I was asked how I felt this message impacted American perceptions of the true Christian Gospel. I said that I believe it reflects national sins as well as problems within the church where many people are selfish and not aware of apostate teaching. This is because many Christians in America know very little about Scripture and just believe what the guy on the TV says is true. People are not taught to be discerning. Many so-called Christians in America are lazy. I don’t know if I can lay the blame for all of this at the feet of prosperity preachers. I believe it shows deep inner problems within our society and culture where the American Church is so easily enticed to idolatry. Maybe these voices merely bring out what is deep within us?

Professor Adams suggested that he can’t so easily give a pass to prosperity preachers regarding their culpability, especially for those in Third World countries that have fallen prey to their message. I guess I can see his point because my time in Kenya showed me that we have exported some of the worst parts of American Christianity to others parts of the world.

A female student defended Osteen saying that her grandparents love to listen to him. Her grandfather used to be an addict who is inspired by his positive message.

I recognized the contribution of the positive and hopeful message preached by the prosperity preachers. They do encourage people to hope and strive to take practical steps to better their life. They have inspired people to change. But at the same time I asked, “What makes this different than listening to Oprah?” Where is Jesus in this gospel?

I did agree that the prosperity megachurches attract a diverse group of people. Many of them would never go to a mainline denomination church. They use media well and help people come to realize that God is not angry with them. One student pointed out that this mass appeal should not be used as a measuring stick if these ministers abandon the crux of the true Gospel in the process. It is true that just because something is popular that fact alone doesn’t make it right.

One of the biggest problems is how people consume the prosperity message. They hear the hope part but aren’t willing to live the life of faith required to realize God’s best. They want to see miracles without spending lot of time on their knees. They want a quick fix instead of a deep life of discipleship. But that is not necessarily how it works. Faith is birthed in the midst of trial, lament and suffering.

Our greatest freedom and blessing came through Jesus’ death on the cross. That was far from easy. Jesus had to endure incredible hardship for the joy that was set before Him. Why should it be any different for His followers? The fact that I don’t struggle every day to find food makes me wonder how strong my faith really is. I don’t want to glamorize poverity. But it is true that sometimes we experience God the most in times of material want not abundance.

Osteen pointed to Job in his book. In the end, Job received twice what he had lost. But he still had to go through almost 40 chapters of pain, questioning, petition, lament, weeping and suffering before receiving restoration and blessing.

While my class didn’t reach any firm conclusions, we did realize that the prosperity ‘gospel’ does have a few legitimate points to make to mainline churches. At the same time, it lacks a sense of perspective overlooking many contrary passage of Scripture. It is far from complete and can’t be treated as a formula that works every time. A lack of discernment has led many to be duped or abuse these teachings.

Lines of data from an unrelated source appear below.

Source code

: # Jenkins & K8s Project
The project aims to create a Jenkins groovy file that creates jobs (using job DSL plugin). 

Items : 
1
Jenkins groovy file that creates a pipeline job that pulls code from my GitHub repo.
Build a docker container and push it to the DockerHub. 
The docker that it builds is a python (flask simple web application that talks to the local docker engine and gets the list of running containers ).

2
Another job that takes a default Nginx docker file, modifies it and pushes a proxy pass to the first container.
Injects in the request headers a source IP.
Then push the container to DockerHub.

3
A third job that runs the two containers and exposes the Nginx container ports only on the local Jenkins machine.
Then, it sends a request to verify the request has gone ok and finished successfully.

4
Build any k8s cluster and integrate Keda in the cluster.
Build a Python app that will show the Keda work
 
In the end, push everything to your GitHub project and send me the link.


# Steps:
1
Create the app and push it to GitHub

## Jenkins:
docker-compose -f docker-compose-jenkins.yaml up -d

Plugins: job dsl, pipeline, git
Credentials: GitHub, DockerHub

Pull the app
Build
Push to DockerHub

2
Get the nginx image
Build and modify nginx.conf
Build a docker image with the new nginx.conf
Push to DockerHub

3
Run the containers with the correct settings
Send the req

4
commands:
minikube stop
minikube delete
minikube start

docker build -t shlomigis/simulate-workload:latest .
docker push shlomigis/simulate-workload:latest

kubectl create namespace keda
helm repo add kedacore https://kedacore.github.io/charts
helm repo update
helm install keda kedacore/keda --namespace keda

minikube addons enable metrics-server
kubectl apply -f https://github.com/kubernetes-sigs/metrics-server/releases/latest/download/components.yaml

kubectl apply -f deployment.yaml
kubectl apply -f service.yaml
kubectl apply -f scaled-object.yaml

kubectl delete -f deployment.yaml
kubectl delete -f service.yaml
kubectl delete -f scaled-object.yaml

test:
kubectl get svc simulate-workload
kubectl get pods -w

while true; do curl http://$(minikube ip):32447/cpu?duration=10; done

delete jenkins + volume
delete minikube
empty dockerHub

I think we should dialogue more on the topic and honestly discuss the merits and errors of the teaching based on Scripture, common sense thought and faith.

2 responses to “Discussing the Prosperity ‘Gospel’

  1. An important corrective I give to people who are enamored of prosperity preaching is 1 Corinthians 15:19 – “If for this life only we have hoped in Christ, we are of all people most to be pitied.”
    Prosperity preaching is firmly planted in this world and this life. Pity…

  2. Thank you for this article. This is one of the few well balanced articles concerning Prosperity Theology that I have read to date. Generally there either are scriptures hurled to support it or to refute it as opposed to looking at it a little deeper. I think both the prosperity theology as well as the poverty theology can be wrought with problems because they both can be highly individualistic.

    I am a proponent and an opponent of prosperity theology. I firmly believe that in God we will prosper; however, what the prosperity looks is debatable. I do not think prosperity always looks like a billion dollars, or the American dream etc. Traveling abroad, I have met many people who I would deem prosperous; however, they do not have a dime to their name.

    We as believers can not allow the term prosperity to be hijacked and taken to places it was never meant to be. Struggle with the text and continue to search to see what it looks like because even 3 John 1:2 states, “Beloved, I wish above all things that you may prosper and be in health, even as your soul prospers.”